> Data supplied
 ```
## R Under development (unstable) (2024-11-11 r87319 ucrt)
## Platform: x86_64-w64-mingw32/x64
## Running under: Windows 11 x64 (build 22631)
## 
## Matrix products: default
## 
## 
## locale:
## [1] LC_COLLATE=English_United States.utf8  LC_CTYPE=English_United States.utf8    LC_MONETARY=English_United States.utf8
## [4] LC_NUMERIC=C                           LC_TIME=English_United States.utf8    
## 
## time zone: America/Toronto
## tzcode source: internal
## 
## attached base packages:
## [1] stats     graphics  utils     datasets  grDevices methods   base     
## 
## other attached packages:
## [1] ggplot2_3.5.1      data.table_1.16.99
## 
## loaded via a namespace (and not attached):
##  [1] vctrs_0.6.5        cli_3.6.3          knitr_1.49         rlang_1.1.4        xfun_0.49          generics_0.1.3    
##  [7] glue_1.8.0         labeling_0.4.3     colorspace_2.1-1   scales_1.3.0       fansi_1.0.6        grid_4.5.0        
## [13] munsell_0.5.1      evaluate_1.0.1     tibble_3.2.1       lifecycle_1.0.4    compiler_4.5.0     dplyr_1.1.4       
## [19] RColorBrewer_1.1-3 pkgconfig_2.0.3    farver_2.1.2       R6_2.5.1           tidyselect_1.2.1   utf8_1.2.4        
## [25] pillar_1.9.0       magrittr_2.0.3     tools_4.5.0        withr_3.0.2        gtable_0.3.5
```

* * *

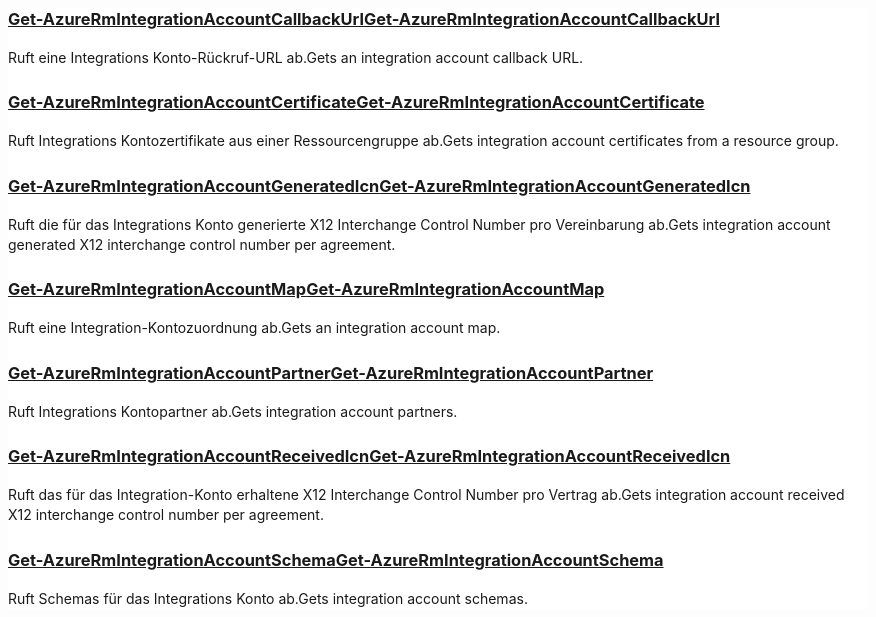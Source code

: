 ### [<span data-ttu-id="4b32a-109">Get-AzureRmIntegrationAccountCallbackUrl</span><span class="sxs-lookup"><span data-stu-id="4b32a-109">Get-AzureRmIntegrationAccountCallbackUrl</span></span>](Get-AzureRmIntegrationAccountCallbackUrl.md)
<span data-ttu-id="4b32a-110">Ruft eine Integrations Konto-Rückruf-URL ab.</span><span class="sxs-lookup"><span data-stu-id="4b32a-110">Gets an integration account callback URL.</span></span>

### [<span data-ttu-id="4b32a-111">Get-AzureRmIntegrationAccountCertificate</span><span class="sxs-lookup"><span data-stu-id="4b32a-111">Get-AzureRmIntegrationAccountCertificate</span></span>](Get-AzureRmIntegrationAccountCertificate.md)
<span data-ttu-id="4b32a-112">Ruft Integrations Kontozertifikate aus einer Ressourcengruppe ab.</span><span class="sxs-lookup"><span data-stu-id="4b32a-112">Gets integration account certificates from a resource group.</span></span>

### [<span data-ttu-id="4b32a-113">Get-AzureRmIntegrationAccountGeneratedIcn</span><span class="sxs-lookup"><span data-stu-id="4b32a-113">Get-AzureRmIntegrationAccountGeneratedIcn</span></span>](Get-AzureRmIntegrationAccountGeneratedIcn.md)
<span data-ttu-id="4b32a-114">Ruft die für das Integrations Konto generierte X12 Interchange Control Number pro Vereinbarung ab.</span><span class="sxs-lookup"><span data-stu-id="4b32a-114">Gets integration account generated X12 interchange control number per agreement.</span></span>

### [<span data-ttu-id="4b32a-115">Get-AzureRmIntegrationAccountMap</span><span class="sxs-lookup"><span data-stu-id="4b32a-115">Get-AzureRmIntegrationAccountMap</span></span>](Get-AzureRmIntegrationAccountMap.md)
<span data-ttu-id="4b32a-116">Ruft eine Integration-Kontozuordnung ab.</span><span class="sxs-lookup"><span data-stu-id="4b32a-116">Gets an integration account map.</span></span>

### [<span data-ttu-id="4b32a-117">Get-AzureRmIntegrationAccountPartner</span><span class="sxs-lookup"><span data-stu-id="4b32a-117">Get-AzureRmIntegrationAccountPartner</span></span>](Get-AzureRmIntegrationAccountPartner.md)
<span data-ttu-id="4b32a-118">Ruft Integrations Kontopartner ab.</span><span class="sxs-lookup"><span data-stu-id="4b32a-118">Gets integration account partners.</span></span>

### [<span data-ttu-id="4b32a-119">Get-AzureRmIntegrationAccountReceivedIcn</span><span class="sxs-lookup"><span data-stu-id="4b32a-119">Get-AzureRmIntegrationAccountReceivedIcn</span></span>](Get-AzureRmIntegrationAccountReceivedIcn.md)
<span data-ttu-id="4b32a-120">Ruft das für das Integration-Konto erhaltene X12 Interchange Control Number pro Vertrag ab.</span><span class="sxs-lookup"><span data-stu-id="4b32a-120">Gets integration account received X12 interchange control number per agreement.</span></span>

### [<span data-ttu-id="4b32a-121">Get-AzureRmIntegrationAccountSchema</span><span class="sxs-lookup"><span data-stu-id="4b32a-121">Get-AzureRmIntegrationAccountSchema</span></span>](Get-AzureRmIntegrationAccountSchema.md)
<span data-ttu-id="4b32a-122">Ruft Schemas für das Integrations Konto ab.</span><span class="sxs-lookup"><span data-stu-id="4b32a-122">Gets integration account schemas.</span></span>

> About this task
If a line in the records above has the word "base", copy it out.

> Written solution
## attached base packages:
## [1] stats     graphics  utils     datasets  grDevices methods   base     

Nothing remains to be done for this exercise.